Memphis Philosophy = Form Follows Decoration
Memphis Style = Clashing colours, Asymmetrical shapes and Loud patterns
Memphis Method = Form did not have to follow function any more, and design was about Communication.
“It is no coincidence that the people who worked for Memphis didn’t pursue a metaphysic aesthetic idea or an absolute of any kind, much less eternity,” observed Sottsass. “Today everything one does is consumed. It is dedicated to life, not to eternity.”
Memphis was founded in 1981 to produce the products being designed by Ettore Sottsass and by a group of young architects and designers working with him.
It was created as a cultural laboratory for the development of new conceptual ideas and quickly became a cultural phenomenon.

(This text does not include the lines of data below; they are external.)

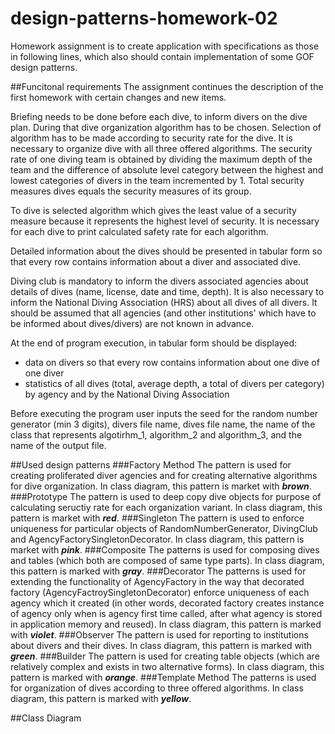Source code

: # design-patterns-homework-02
Homework assignment is to create application with specifications as those in following lines, which also should contain implementation of some GOF design patterns. 

##Funcitonal requirements
The assignment continues the description of the first homework with certain changes and new items. 

Briefing needs to be done before each dive, to inform divers on the dive plan. During that dive organization algorithm has to be chosen. Selection of algorithm has to be made according to security rate for the dive.&nbsp;It is necessary to organize dive with all three offered algorithms.&nbsp;The security rate of one diving team is obtained by dividing the maximum depth of the team and the difference of absolute level category between the highest and lowest categories of divers in the team incremented by 1.&nbsp;Total security measures dives equals the security measures of its group. 

To dive is selected algorithm which gives the least value of a security measure because it represents the highest level of security.&nbsp;It is necessary for each dive to print calculated safety rate for each algorithm. 

Detailed information about the dives should be presented in tabular form so that every row contains information about a diver and associated dive. 

Diving club is mandatory to inform the divers associated agencies about details of dives (name, license, date and time, depth). It is also necessary to inform the National Diving Association (HRS) about all dives of all divers. It should be assumed that all agencies (and other institutions' which have to be informed about dives/divers) are not known in advance.

At the end of program execution, in tabular form should be displayed: 
- data on divers so that every row contains information about one dive of one diver
- statistics of all dives (total, average depth, a total of divers per category) by agency and by the National Diving Association 

Before executing the program user inputs the seed for the random number generator (min 3 digits), divers file name, dives file name, the name of the class that represents algotirhm_1, algorithm_2 and algorithm_3, and the name of the output file. 

##Used design patterns
###Factory Method
The pattern is used for creating proliferated diver agencies and for creating alternative algorithms for dive organization. In class diagram, this pattern is market with ***brown***. 
###Prototype 
The pattern is used to deep copy dive objects for purpose of calculating seructiy rate for each organization variant. In class diagram, this pattern is market with ***red***. 
###Singleton
The pattern is used to enforce uniqueness for particular objects of RandomNumberGenerator, DivingClub and AgencyFactorySingletonDecorator. In class diagram, this pattern is market with ***pink***. 
###Composite
The patterns is used for composing dives and tables (which both are composed of same type parts). In class diagram, this pattern is marked with ***gray***. 
###Decorator
The patterns is used for extending the functionality of AgencyFactory in the way that decorated factory (AgencyFactroySingletonDecorator) enforce uniqueness of each agency which it created (in other words, decorated factory creates instance of agency only when is agency first time called, after what agency is stored in application memory and reused). In class diagram, this pattern is marked with ***violet***. 
###Observer
The pattern is used for reporting to institutions about divers and their dives. In class diagram, this pattern is marked with ***green***. 
###Builder
The pattern is used for creating table objects (which are relatively complex and exists in two alternative forms). In class diagram, this pattern is marked with ***orange***. 
###Template Method
The patterns is used for organization of dives according to three offered algorithms. In class diagram, this pattern is marked with ***yellow***.  

##Class Diagram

After decades of modernist doctrine, Sottsass and his collaborators longed to be liberated from the tyranny of smart, but soulless ‘good taste’ in design. It was an exuberant middle finger salute to the design establishment after years in which colour and decoration had been been taboo.

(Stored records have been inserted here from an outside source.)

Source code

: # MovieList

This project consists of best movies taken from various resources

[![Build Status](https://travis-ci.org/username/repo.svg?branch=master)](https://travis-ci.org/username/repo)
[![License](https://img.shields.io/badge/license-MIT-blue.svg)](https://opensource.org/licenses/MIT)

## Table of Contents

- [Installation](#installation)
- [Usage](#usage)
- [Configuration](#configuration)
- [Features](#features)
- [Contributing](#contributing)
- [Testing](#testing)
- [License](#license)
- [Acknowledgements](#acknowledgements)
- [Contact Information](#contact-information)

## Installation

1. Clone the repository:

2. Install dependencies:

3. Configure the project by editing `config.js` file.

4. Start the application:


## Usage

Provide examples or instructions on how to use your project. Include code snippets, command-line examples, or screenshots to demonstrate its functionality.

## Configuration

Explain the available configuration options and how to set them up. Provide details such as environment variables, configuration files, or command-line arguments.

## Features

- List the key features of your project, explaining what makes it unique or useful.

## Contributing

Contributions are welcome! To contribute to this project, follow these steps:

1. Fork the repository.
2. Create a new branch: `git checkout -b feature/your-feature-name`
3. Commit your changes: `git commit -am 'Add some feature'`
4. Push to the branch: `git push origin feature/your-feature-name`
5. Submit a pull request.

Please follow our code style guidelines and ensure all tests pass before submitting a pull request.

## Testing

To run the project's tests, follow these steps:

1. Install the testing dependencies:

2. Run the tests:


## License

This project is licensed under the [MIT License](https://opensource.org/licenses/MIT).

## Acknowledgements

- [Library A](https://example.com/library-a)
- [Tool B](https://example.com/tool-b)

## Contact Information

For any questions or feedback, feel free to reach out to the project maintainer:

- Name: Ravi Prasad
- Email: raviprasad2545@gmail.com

Memphis scoffed at the notion that ‘Good design had to last”.
The Memphis collections were playful and polymorphic, and the 2014 Salone exhibition at the the Galleria Gruppo Credito Valtellinese – Refettorio delle Stelline was a tribute to Memphis and its designers
It celebrated the ambiguous spirit, complexity and contradictory ideas which make these objects timeless icons, in an era marked by narcissism and the culture of the ephemeral.
At that time of the early 1980’s , Memphis celebrated the new wave of optimistic social, political and economic prosperity.

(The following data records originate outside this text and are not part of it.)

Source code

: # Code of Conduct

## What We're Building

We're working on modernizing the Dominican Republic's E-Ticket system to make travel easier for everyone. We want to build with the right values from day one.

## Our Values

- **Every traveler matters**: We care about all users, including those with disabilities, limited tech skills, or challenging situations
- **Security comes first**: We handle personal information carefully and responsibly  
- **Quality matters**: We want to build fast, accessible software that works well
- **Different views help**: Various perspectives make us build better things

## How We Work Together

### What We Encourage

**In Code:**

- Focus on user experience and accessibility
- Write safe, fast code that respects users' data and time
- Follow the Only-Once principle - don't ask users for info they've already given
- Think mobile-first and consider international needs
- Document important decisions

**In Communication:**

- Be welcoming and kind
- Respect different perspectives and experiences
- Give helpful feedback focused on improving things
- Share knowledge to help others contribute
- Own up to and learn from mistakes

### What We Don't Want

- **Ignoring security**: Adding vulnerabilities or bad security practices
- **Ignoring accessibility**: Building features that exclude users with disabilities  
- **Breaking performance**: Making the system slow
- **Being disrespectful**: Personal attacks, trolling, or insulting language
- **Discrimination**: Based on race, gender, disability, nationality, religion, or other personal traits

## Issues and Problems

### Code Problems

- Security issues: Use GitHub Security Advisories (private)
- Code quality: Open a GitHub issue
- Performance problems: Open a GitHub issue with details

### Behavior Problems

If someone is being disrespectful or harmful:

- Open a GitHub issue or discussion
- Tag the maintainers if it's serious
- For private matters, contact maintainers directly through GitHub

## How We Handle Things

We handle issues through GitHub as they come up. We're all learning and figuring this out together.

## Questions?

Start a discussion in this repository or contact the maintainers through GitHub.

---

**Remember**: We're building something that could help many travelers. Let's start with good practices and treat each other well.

Memphis also decreed the end of Post Rationalism in design and visual arts.
Even today once more, against the gray, cold and emptiness of mass production, we again yearn for a new visual landscape, suited to the emerging culture of the Post Modern Style.
Some 33 years after it first launched, the forms, patterns and colours, typical of Memphis returned to Milan’s Design Week and where able to be seen at the Galleria Gruppo Credito Valtellinese – Refettorio delle Stelline, Milan.
The Galleria Gruppo Credito Valtellinese – Refettorio delle Stelline tunnel room of 60 meters length, built in the eighteenth century was the setting for this exhibition providing a colorful presentation, made up of objects that make Memphis a cult brand.
Arranged along the longitudinal axis of the tunnel , the objects of the protagonists of the movement parade as ambiguous characters , playful and ironic in an era marked by optimism and open-mindedness narcissism.
Over the years since it’s launch in 1981, Memphis’s colourful furniture has been described as “bizarre”, “misunderstood”, “loathed”, and even as a “shotgun wedding between Bauhaus and Fisher-Price”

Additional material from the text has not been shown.